Rome by Manda Scott, taking the characters from the end of her amazing Boudica series and moving them on in time and place. I loved it and am eagerly awaiting the next installment which is not out until May.

There are some more great books to look forward to this year, with Moonlight Mile by Dennis Lehane at the start of February - he returns to his roots with this one which features Patrick Kenzie and Angie Gennaro, some 12 or so years after Gone Baby Gone. I got a proof of this and it's definitely been worth the wait. Most exciting for me is the news of a new James Sallis book in August. Roll on Summer.

Tuesday, January 11, 2011

Spinning with Corn Fibre

Every year at my spinning group we have a competition which is judged by the group and a prize awarded at the annual party. Previous competitions have been for making a peg doll, a Christmas decoration, woven squares etc. This year, as we are celebrating our 25th anniversary we came up with something a bit different. Everyone donated 50g of fibre of some kind which we drew at random and we must each make something with this fibre, in time for our 25th Birthday Party in mid-february.
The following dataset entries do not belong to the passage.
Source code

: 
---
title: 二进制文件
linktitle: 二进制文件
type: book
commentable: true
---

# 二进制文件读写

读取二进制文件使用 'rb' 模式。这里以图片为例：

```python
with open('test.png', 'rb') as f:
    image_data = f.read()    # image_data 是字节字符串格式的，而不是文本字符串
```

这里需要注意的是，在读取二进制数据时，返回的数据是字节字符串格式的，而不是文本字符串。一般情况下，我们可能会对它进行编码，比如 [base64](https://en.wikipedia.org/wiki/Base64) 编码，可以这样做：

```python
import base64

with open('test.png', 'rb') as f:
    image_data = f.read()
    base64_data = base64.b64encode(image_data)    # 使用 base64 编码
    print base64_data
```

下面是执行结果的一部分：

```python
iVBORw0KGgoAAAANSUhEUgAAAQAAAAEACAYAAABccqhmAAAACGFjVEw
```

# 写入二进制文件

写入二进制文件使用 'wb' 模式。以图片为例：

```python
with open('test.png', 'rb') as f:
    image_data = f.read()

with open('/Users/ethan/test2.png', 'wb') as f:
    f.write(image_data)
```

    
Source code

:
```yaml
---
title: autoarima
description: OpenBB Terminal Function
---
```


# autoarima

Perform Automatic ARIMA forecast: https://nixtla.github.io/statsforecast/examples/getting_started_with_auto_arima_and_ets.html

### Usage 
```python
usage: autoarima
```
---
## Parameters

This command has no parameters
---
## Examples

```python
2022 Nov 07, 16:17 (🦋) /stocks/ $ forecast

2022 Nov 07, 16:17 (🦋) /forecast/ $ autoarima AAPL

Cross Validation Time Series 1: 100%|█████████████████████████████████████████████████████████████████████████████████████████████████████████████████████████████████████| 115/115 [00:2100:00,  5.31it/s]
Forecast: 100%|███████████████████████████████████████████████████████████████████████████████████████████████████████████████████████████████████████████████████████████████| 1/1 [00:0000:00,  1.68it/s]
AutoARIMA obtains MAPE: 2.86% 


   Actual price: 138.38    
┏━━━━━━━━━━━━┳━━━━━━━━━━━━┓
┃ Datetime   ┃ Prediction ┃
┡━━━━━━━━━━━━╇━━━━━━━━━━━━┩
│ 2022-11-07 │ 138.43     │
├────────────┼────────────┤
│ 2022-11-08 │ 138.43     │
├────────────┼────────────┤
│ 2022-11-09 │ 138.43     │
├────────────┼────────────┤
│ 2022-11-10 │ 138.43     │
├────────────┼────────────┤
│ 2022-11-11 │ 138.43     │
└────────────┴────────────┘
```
I drew a bag of corn fibre. It is not something I've ever spun before but that's all part of the fun, isn't it? Isn't it? I tried to do a bit of research about how to spin this, but there was nothing very helpful out there. It's odd stuff - very white and lustrous and the fibres are very fine. I'm not sure it has a natural staple length (see below for how it gets made) but the staples in the stuff I got are about 2-3 inches. Corn fibre, in case you're not aware, sounds like it should be one of those great natural fibres like linen or flax, but the process by which it's extracted from the plant involves quite a lot of chemicals. Basically the fibre is dissolved into a gloopy substance by means of various chemicals and then is it slowly extruded into long, fine fibres. It doesn't take dye well, so I've not attempted that. It was a complete pig to spin - too much twist and the fibre snaps, too little and it just drifts apart in your hand. It has none of the crimp of wool , so it's slippery and I kept letting the strands slip through my fingers and losing them. If I didn't pay attention the fibres clumped together and I got lumps. God knows how - at other times it would barely hold together. So now I have just over 200m of this bright white shiny yarn, with a few lumpy bits in it. It's not terribly well spun - I just wanted to get it done as quickly as possible, it's such an alien substance, and I really wasn't enjoying the experience.

You'll have to wait and see the end results, which won't be revealed until after the party on Feb 12th. I'm not sure that it's going to resemble what I have planned in my head - we'll have to see.

Anyway you'll all be pleased to hear that the voting for the Mysteriousyarns Book Awards is now closed and the votes are being counted and verified. Results soon, I promise.